TASK OBJECTIVE: Every line below is to be copied exactly, with the pictures left out.

• • • • •

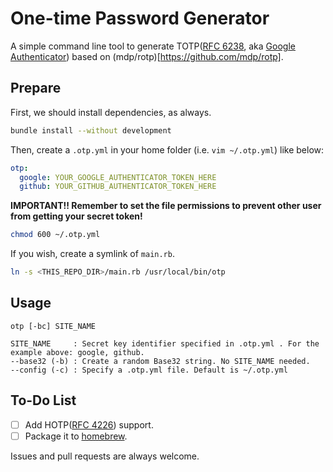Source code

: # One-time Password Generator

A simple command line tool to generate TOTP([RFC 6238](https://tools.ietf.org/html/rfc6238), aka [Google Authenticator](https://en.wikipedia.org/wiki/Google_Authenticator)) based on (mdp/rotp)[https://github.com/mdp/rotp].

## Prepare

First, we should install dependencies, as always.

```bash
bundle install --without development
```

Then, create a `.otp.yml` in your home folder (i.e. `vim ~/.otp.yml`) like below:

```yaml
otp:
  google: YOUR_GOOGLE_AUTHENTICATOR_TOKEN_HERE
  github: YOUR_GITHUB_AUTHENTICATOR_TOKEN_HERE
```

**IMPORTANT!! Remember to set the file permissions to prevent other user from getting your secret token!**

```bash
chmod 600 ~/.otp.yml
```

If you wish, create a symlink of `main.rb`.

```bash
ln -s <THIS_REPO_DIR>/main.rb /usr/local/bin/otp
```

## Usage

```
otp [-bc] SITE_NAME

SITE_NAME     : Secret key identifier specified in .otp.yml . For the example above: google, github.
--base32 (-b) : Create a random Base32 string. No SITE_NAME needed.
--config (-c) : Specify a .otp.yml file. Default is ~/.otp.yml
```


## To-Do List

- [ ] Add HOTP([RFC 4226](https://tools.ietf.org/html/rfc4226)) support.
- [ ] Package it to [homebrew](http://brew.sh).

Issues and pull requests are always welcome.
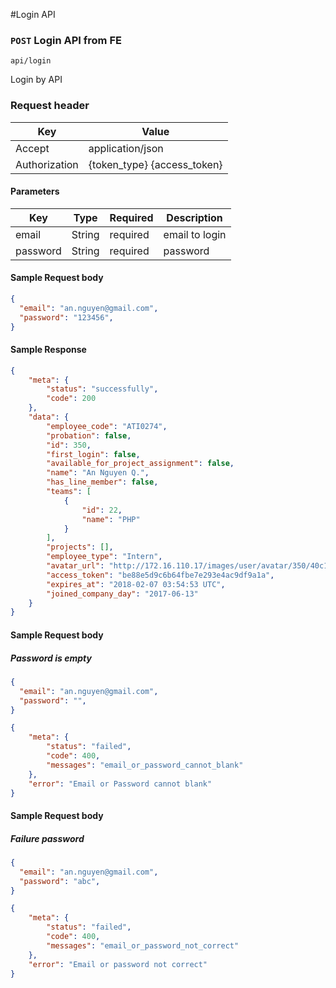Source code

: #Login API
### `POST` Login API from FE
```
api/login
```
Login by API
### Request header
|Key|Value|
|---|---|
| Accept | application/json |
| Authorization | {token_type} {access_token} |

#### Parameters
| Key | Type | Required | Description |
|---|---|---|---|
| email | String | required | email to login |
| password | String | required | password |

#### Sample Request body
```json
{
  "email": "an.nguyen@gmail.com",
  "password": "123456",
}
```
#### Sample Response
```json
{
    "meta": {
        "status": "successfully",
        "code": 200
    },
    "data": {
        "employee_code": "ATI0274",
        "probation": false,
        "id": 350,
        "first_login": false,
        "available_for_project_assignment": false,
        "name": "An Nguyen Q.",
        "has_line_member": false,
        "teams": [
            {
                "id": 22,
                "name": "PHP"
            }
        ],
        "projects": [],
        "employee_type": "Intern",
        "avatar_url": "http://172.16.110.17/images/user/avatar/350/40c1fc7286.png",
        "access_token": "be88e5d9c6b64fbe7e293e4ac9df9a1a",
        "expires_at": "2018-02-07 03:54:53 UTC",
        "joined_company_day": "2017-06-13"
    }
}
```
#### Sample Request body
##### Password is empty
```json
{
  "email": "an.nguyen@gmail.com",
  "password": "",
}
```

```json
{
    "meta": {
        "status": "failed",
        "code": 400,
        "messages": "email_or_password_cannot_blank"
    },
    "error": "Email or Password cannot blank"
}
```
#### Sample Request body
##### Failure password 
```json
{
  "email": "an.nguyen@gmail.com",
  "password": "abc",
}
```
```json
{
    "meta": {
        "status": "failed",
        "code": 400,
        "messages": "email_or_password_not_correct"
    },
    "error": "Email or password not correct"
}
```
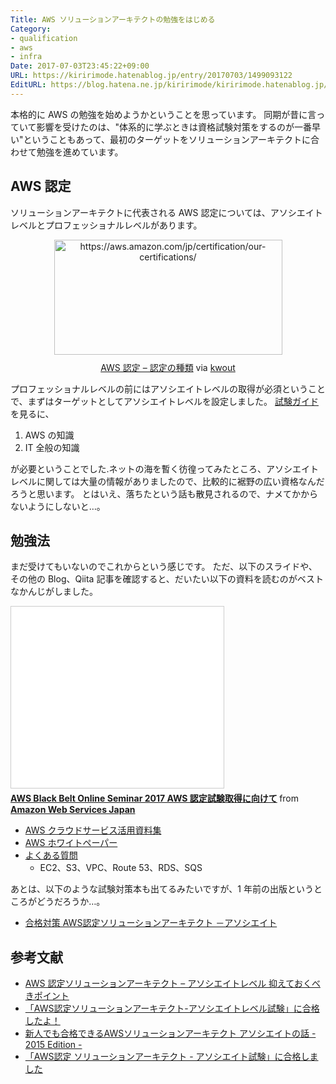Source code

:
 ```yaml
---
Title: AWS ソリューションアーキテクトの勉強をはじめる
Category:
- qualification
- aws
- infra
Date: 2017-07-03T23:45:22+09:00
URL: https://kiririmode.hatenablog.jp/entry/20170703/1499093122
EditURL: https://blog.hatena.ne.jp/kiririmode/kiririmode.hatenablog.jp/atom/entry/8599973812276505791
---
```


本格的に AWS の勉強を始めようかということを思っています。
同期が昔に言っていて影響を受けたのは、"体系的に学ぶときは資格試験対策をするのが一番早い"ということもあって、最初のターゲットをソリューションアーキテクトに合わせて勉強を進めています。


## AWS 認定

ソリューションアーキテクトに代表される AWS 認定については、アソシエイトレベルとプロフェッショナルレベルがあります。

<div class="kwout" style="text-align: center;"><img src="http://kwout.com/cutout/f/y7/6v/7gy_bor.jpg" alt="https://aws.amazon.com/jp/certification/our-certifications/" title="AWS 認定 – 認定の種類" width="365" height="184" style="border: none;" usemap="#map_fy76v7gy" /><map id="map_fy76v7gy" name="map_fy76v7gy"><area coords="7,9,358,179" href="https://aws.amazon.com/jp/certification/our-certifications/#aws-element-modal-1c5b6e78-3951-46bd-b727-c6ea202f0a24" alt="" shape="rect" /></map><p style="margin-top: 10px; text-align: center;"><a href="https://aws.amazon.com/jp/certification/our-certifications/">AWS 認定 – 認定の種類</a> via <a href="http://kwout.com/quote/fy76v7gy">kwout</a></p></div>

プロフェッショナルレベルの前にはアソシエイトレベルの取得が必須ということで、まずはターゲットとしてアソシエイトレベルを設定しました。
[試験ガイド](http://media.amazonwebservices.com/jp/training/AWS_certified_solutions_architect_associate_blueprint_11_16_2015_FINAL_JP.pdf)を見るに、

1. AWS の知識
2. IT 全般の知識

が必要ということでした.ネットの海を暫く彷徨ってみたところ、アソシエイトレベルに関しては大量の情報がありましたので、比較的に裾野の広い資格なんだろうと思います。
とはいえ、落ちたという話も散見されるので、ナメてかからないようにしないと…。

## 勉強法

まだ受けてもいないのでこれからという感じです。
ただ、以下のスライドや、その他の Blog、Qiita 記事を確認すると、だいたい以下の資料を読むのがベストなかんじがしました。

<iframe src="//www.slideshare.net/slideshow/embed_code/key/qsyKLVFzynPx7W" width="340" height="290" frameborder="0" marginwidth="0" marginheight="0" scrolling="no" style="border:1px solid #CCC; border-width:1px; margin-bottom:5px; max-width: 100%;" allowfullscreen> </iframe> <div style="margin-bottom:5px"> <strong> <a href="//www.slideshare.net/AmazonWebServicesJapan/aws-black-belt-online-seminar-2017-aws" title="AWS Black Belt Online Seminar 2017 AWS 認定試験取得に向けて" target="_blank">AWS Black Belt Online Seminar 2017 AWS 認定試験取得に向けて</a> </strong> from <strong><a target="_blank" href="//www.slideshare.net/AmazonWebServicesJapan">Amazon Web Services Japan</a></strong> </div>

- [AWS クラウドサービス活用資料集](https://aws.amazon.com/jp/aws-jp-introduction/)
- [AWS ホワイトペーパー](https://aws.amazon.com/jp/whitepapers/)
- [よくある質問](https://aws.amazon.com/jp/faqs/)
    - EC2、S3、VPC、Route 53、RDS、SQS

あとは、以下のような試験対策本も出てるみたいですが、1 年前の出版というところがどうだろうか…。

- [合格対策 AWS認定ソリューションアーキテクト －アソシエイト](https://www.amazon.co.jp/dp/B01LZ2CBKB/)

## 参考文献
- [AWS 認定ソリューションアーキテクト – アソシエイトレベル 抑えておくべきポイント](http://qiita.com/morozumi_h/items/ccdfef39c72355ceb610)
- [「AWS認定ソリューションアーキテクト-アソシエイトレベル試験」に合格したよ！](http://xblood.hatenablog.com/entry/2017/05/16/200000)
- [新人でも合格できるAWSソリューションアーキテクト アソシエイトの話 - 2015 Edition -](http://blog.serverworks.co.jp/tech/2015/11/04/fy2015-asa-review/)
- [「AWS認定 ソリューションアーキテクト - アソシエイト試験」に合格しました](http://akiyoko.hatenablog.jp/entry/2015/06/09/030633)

• • • • •

ANSWER AREA:
Source code

: # One-time Password Generator

A simple command line tool to generate TOTP([RFC 6238](https://tools.ietf.org/html/rfc6238), aka [Google Authenticator](https://en.wikipedia.org/wiki/Google_Authenticator)) based on (mdp/rotp)[https://github.com/mdp/rotp].

## Prepare

First, we should install dependencies, as always.

```bash
bundle install --without development
```

Then, create a `.otp.yml` in your home folder (i.e. `vim ~/.otp.yml`) like below:

```yaml
otp:
  google: YOUR_GOOGLE_AUTHENTICATOR_TOKEN_HERE
  github: YOUR_GITHUB_AUTHENTICATOR_TOKEN_HERE
```

**IMPORTANT!! Remember to set the file permissions to prevent other user from getting your secret token!**

```bash
chmod 600 ~/.otp.yml
```

If you wish, create a symlink of `main.rb`.

```bash
ln -s <THIS_REPO_DIR>/main.rb /usr/local/bin/otp
```

## Usage

```
otp [-bc] SITE_NAME

SITE_NAME     : Secret key identifier specified in .otp.yml . For the example above: google, github.
--base32 (-b) : Create a random Base32 string. No SITE_NAME needed.
--config (-c) : Specify a .otp.yml file. Default is ~/.otp.yml
```


## To-Do List

- [ ] Add HOTP([RFC 4226](https://tools.ietf.org/html/rfc4226)) support.
- [ ] Package it to [homebrew](http://brew.sh).

Issues and pull requests are always welcome.
Source code

: #Login API
### `POST` Login API from FE
```
api/login
```
Login by API
### Request header
|Key|Value|
|---|---|
| Accept | application/json |
| Authorization | {token_type} {access_token} |

#### Parameters
| Key | Type | Required | Description |
|---|---|---|---|
| email | String | required | email to login |
| password | String | required | password |

#### Sample Request body
```json
{
  "email": "an.nguyen@gmail.com",
  "password": "123456",
}
```
#### Sample Response
```json
{
    "meta": {
        "status": "successfully",
        "code": 200
    },
    "data": {
        "employee_code": "ATI0274",
        "probation": false,
        "id": 350,
        "first_login": false,
        "available_for_project_assignment": false,
        "name": "An Nguyen Q.",
        "has_line_member": false,
        "teams": [
            {
                "id": 22,
                "name": "PHP"
            }
        ],
        "projects": [],
        "employee_type": "Intern",
        "avatar_url": "http://172.16.110.17/images/user/avatar/350/40c1fc7286.png",
        "access_token": "be88e5d9c6b64fbe7e293e4ac9df9a1a",
        "expires_at": "2018-02-07 03:54:53 UTC",
        "joined_company_day": "2017-06-13"
    }
}
```
#### Sample Request body
##### Password is empty
```json
{
  "email": "an.nguyen@gmail.com",
  "password": "",
}
```

```json
{
    "meta": {
        "status": "failed",
        "code": 400,
        "messages": "email_or_password_cannot_blank"
    },
    "error": "Email or Password cannot blank"
}
```
#### Sample Request body
##### Failure password 
```json
{
  "email": "an.nguyen@gmail.com",
  "password": "abc",
}
```
```json
{
    "meta": {
        "status": "failed",
        "code": 400,
        "messages": "email_or_password_not_correct"
    },
    "error": "Email or password not correct"
}
```
Source code

:
 ```yaml
---
Title: AWS ソリューションアーキテクトの勉強をはじめる
Category:
- qualification
- aws
- infra
Date: 2017-07-03T23:45:22+09:00
URL: https://kiririmode.hatenablog.jp/entry/20170703/1499093122
EditURL: https://blog.hatena.ne.jp/kiririmode/kiririmode.hatenablog.jp/atom/entry/8599973812276505791
---
```


本格的に AWS の勉強を始めようかということを思っています。
同期が昔に言っていて影響を受けたのは、"体系的に学ぶときは資格試験対策をするのが一番早い"ということもあって、最初のターゲットをソリューションアーキテクトに合わせて勉強を進めています。


## AWS 認定

ソリューションアーキテクトに代表される AWS 認定については、アソシエイトレベルとプロフェッショナルレベルがあります。

<div class="kwout" style="text-align: center;"><img src="http://kwout.com/cutout/f/y7/6v/7gy_bor.jpg" alt="https://aws.amazon.com/jp/certification/our-certifications/" title="AWS 認定 – 認定の種類" width="365" height="184" style="border: none;" usemap="#map_fy76v7gy" /><map id="map_fy76v7gy" name="map_fy76v7gy"><area coords="7,9,358,179" href="https://aws.amazon.com/jp/certification/our-certifications/#aws-element-modal-1c5b6e78-3951-46bd-b727-c6ea202f0a24" alt="" shape="rect" /></map><p style="margin-top: 10px; text-align: center;"><a href="https://aws.amazon.com/jp/certification/our-certifications/">AWS 認定 – 認定の種類</a> via <a href="http://kwout.com/quote/fy76v7gy">kwout</a></p></div>

プロフェッショナルレベルの前にはアソシエイトレベルの取得が必須ということで、まずはターゲットとしてアソシエイトレベルを設定しました。
[試験ガイド](http://media.amazonwebservices.com/jp/training/AWS_certified_solutions_architect_associate_blueprint_11_16_2015_FINAL_JP.pdf)を見るに、

1. AWS の知識
2. IT 全般の知識

が必要ということでした.ネットの海を暫く彷徨ってみたところ、アソシエイトレベルに関しては大量の情報がありましたので、比較的に裾野の広い資格なんだろうと思います。
とはいえ、落ちたという話も散見されるので、ナメてかからないようにしないと…。

## 勉強法

まだ受けてもいないのでこれからという感じです。
ただ、以下のスライドや、その他の Blog、Qiita 記事を確認すると、だいたい以下の資料を読むのがベストなかんじがしました。

<iframe src="//www.slideshare.net/slideshow/embed_code/key/qsyKLVFzynPx7W" width="340" height="290" frameborder="0" marginwidth="0" marginheight="0" scrolling="no" style="border:1px solid #CCC; border-width:1px; margin-bottom:5px; max-width: 100%;" allowfullscreen> </iframe> <div style="margin-bottom:5px"> <strong> <a href="//www.slideshare.net/AmazonWebServicesJapan/aws-black-belt-online-seminar-2017-aws" title="AWS Black Belt Online Seminar 2017 AWS 認定試験取得に向けて" target="_blank">AWS Black Belt Online Seminar 2017 AWS 認定試験取得に向けて</a> </strong> from <strong><a target="_blank" href="//www.slideshare.net/AmazonWebServicesJapan">Amazon Web Services Japan</a></strong> </div>

- [AWS クラウドサービス活用資料集](https://aws.amazon.com/jp/aws-jp-introduction/)
- [AWS ホワイトペーパー](https://aws.amazon.com/jp/whitepapers/)
- [よくある質問](https://aws.amazon.com/jp/faqs/)
    - EC2、S3、VPC、Route 53、RDS、SQS

あとは、以下のような試験対策本も出てるみたいですが、1 年前の出版というところがどうだろうか…。

- [合格対策 AWS認定ソリューションアーキテクト －アソシエイト](https://www.amazon.co.jp/dp/B01LZ2CBKB/)

## 参考文献
- [AWS 認定ソリューションアーキテクト – アソシエイトレベル 抑えておくべきポイント](http://qiita.com/morozumi_h/items/ccdfef39c72355ceb610)
- [「AWS認定ソリューションアーキテクト-アソシエイトレベル試験」に合格したよ！](http://xblood.hatenablog.com/entry/2017/05/16/200000)
- [新人でも合格できるAWSソリューションアーキテクト アソシエイトの話 - 2015 Edition -](http://blog.serverworks.co.jp/tech/2015/11/04/fy2015-asa-review/)
- [「AWS認定 ソリューションアーキテクト - アソシエイト試験」に合格しました](http://akiyoko.hatenablog.jp/entry/2015/06/09/030633)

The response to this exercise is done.